_Records to process:_
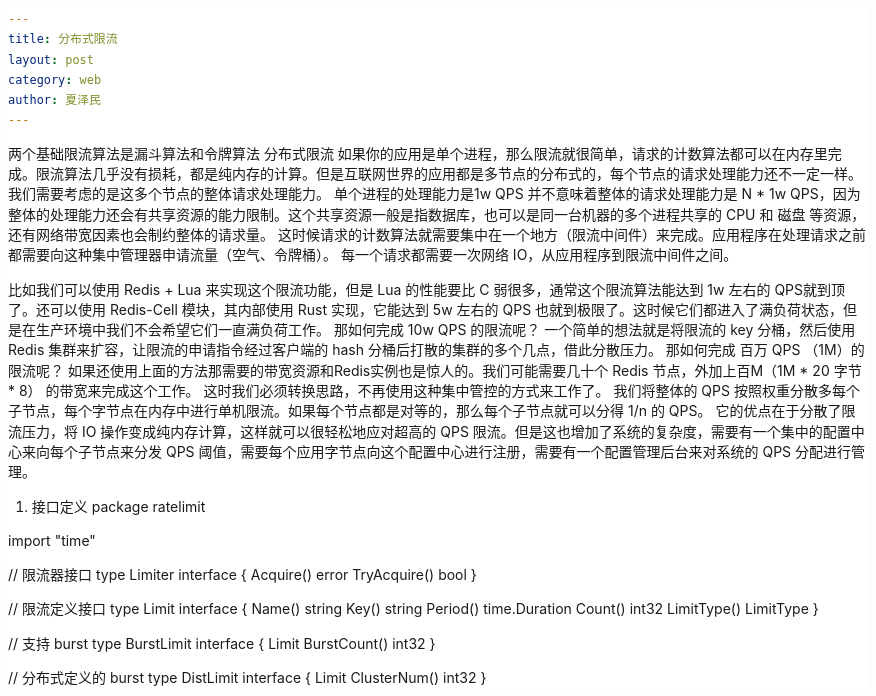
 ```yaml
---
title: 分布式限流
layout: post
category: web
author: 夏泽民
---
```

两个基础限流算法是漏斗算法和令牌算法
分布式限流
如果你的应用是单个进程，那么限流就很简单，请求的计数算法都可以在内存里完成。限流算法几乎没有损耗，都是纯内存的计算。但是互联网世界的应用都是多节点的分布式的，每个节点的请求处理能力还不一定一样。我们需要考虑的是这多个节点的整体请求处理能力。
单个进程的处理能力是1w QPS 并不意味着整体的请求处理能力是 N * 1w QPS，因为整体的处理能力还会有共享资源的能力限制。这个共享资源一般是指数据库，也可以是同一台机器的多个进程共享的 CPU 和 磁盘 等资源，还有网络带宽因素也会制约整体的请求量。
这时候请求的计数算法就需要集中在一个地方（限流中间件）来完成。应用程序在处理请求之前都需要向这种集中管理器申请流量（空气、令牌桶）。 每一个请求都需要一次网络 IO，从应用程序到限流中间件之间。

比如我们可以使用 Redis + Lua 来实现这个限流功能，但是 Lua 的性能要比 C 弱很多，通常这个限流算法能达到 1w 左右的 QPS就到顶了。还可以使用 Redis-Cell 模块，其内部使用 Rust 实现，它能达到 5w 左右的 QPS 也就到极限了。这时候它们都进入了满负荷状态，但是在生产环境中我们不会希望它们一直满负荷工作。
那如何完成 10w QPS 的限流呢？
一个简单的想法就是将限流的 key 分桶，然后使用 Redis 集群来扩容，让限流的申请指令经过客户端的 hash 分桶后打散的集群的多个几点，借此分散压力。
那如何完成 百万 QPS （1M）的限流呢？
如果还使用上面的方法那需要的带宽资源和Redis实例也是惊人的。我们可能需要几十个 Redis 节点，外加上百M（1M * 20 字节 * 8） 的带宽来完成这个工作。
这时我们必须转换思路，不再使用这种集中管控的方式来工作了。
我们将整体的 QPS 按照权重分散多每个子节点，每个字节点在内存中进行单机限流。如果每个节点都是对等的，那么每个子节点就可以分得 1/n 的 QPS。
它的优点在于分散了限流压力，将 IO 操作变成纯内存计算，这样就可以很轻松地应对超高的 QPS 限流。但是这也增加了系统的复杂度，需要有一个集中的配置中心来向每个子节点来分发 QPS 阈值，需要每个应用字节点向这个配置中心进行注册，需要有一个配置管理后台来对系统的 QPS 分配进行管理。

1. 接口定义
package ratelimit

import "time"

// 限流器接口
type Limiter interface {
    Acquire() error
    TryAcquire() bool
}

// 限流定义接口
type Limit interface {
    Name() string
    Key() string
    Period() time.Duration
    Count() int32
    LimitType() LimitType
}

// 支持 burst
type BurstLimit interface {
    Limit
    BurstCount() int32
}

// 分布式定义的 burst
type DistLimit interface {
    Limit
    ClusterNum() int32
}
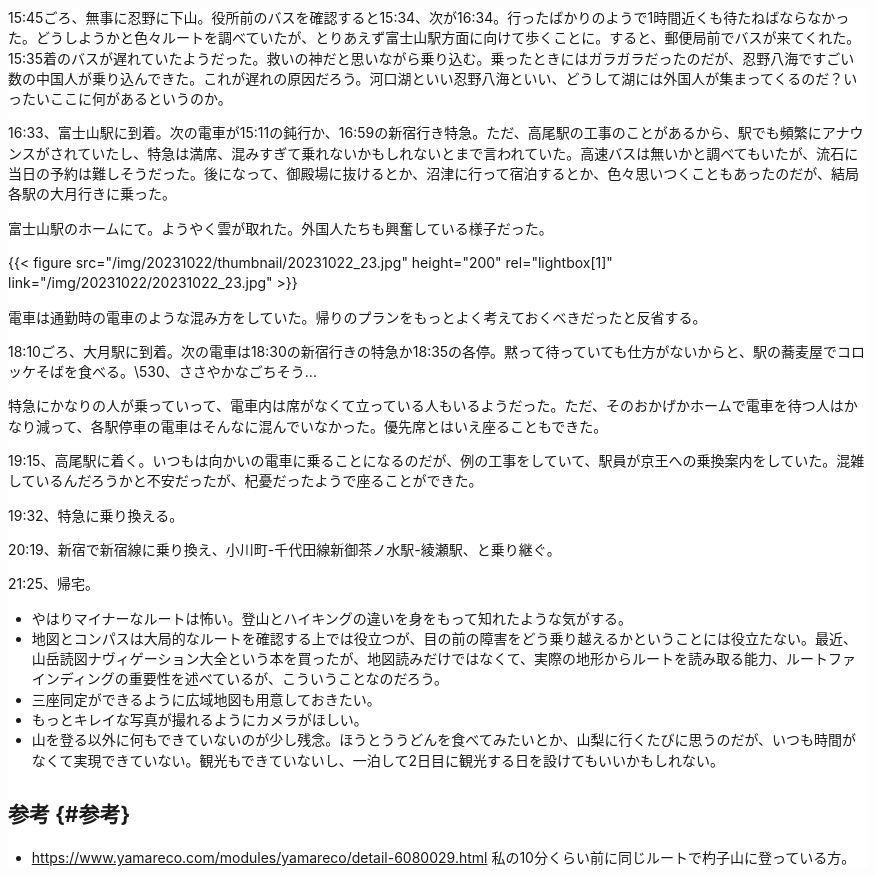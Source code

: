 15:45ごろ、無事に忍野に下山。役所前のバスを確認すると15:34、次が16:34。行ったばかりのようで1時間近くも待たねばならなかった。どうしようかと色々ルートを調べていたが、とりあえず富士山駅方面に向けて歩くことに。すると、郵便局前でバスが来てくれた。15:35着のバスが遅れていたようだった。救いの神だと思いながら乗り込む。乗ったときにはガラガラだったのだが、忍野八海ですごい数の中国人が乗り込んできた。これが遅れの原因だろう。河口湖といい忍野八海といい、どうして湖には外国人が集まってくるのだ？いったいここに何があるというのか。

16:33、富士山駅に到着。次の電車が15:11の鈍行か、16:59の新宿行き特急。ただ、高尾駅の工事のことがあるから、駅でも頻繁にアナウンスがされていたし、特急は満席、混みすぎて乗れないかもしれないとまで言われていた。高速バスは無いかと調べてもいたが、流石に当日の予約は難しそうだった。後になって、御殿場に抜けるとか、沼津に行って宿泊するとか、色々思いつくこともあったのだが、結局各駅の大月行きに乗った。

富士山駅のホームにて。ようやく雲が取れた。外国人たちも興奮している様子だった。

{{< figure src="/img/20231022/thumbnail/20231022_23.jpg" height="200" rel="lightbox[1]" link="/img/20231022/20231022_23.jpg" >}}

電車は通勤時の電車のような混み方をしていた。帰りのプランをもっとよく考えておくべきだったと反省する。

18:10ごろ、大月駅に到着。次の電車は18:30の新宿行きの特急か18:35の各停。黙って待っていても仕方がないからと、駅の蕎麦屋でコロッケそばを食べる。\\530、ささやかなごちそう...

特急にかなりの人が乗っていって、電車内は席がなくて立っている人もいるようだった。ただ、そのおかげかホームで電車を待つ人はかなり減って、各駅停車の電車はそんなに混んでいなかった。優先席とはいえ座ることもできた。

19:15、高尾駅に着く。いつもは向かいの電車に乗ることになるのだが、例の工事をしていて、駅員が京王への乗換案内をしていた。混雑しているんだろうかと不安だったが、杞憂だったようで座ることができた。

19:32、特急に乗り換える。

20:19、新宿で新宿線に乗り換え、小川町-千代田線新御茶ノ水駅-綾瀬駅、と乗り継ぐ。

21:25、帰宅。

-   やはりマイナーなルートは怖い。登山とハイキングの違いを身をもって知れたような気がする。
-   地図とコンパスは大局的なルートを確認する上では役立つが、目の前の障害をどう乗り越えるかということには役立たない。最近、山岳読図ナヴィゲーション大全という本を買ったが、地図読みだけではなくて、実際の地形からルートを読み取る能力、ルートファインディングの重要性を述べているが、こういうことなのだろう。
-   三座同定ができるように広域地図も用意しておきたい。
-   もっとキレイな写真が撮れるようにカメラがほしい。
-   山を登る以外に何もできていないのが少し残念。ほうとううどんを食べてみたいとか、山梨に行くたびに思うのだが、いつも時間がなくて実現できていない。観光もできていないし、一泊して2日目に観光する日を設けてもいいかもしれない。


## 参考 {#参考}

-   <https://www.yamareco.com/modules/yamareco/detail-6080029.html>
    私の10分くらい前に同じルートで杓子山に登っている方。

_Exercise description:_ The result should be every line of the material that contains the word "interface", so copy those lines.

_Task output:_
type Limiter interface {
type Limit interface {
type BurstLimit interface {
type DistLimit interface {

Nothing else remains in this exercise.